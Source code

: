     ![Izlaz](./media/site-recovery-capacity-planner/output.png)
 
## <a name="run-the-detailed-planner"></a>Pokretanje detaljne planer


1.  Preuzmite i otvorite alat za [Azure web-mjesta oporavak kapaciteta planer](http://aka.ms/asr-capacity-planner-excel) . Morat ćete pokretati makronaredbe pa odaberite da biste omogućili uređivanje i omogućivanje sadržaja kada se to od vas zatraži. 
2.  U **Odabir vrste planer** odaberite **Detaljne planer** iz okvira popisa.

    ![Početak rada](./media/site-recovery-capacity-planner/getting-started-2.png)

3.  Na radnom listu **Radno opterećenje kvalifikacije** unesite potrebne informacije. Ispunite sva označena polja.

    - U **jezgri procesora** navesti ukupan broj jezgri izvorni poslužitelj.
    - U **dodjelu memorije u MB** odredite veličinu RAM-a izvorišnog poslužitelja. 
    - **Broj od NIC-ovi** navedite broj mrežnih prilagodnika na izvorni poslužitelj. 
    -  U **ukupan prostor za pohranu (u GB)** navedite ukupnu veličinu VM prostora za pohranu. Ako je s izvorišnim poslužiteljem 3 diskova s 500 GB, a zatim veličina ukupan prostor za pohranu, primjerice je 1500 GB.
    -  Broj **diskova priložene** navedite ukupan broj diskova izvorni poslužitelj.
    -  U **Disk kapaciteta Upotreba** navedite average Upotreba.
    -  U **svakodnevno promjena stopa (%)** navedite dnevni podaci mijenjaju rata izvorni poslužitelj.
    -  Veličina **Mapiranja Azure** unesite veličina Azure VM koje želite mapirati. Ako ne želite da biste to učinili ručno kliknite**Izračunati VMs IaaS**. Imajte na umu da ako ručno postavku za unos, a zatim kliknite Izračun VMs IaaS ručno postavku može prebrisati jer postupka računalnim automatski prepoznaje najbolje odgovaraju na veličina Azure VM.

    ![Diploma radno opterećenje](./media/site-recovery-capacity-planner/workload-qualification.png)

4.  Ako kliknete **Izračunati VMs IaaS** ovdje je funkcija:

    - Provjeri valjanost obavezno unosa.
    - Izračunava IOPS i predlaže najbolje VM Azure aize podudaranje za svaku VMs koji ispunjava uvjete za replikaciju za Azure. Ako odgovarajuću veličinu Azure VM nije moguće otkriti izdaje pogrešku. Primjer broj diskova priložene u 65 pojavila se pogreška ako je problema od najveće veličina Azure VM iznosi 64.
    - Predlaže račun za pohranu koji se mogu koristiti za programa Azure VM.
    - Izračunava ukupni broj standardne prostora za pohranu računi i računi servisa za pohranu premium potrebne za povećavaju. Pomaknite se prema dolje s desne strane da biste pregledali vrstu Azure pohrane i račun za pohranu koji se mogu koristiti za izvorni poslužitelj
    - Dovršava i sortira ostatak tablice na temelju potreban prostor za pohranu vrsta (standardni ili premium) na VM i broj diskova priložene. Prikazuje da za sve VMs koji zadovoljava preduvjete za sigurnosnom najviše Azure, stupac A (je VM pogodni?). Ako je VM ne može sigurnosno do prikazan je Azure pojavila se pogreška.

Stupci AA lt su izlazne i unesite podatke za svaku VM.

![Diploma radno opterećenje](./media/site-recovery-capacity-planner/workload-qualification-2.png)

[EXERCISE] Copy out, exactly and alone, the lines of the entries above between the ones holding "Ako kliknete **Izračunati" and "- Predlaže račun", inclusive.

[EXPECTED ANSWER]
4.  Ako kliknete **Izračunati VMs IaaS** ovdje je funkcija:

    - Provjeri valjanost obavezno unosa.
    - Izračunava IOPS i predlaže najbolje VM Azure aize podudaranje za svaku VMs koji ispunjava uvjete za replikaciju za Azure. Ako odgovarajuću veličinu Azure VM nije moguće otkriti izdaje pogrešku. Primjer broj diskova priložene u 65 pojavila se pogreška ako je problema od najveće veličina Azure VM iznosi 64.
    - Predlaže račun za pohranu koji se mogu koristiti za programa Azure VM.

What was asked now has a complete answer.